**Exercise**: Leave out the pictures and retype all the entries below exactly.

#### Records supplied

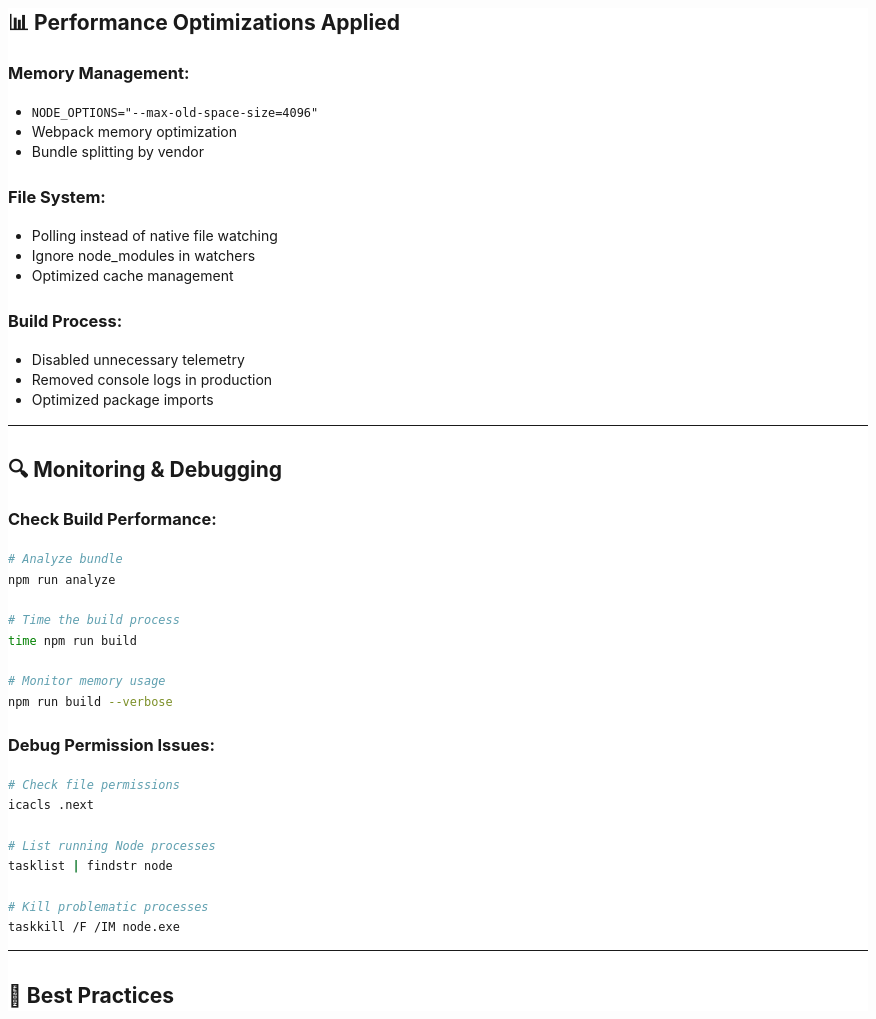 
## 📊 Performance Optimizations Applied

### **Memory Management:**
- `NODE_OPTIONS="--max-old-space-size=4096"`
- Webpack memory optimization
- Bundle splitting by vendor

### **File System:**
- Polling instead of native file watching
- Ignore node_modules in watchers
- Optimized cache management

### **Build Process:**
- Disabled unnecessary telemetry
- Removed console logs in production
- Optimized package imports

---

## 🔍 Monitoring & Debugging

### **Check Build Performance:**
```bash
# Analyze bundle
npm run analyze

# Time the build process
time npm run build

# Monitor memory usage
npm run build --verbose
```

### **Debug Permission Issues:**
```bash
# Check file permissions
icacls .next

# List running Node processes
tasklist | findstr node

# Kill problematic processes
taskkill /F /IM node.exe
```

---

## 🎯 Best Practices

########

**Exercise answer**:
## 📊 Performance Optimizations Applied

### **Memory Management:**
- `NODE_OPTIONS="--max-old-space-size=4096"`
- Webpack memory optimization
- Bundle splitting by vendor

### **File System:**
- Polling instead of native file watching
- Ignore node_modules in watchers
- Optimized cache management

### **Build Process:**
- Disabled unnecessary telemetry
- Removed console logs in production
- Optimized package imports

---

## 🔍 Monitoring & Debugging

### **Check Build Performance:**
```bash
# Analyze bundle
npm run analyze

# Time the build process
time npm run build

# Monitor memory usage
npm run build --verbose
```

### **Debug Permission Issues:**
```bash
# Check file permissions
icacls .next

# List running Node processes
tasklist | findstr node

# Kill problematic processes
taskkill /F /IM node.exe
```

---

## 🎯 Best Practices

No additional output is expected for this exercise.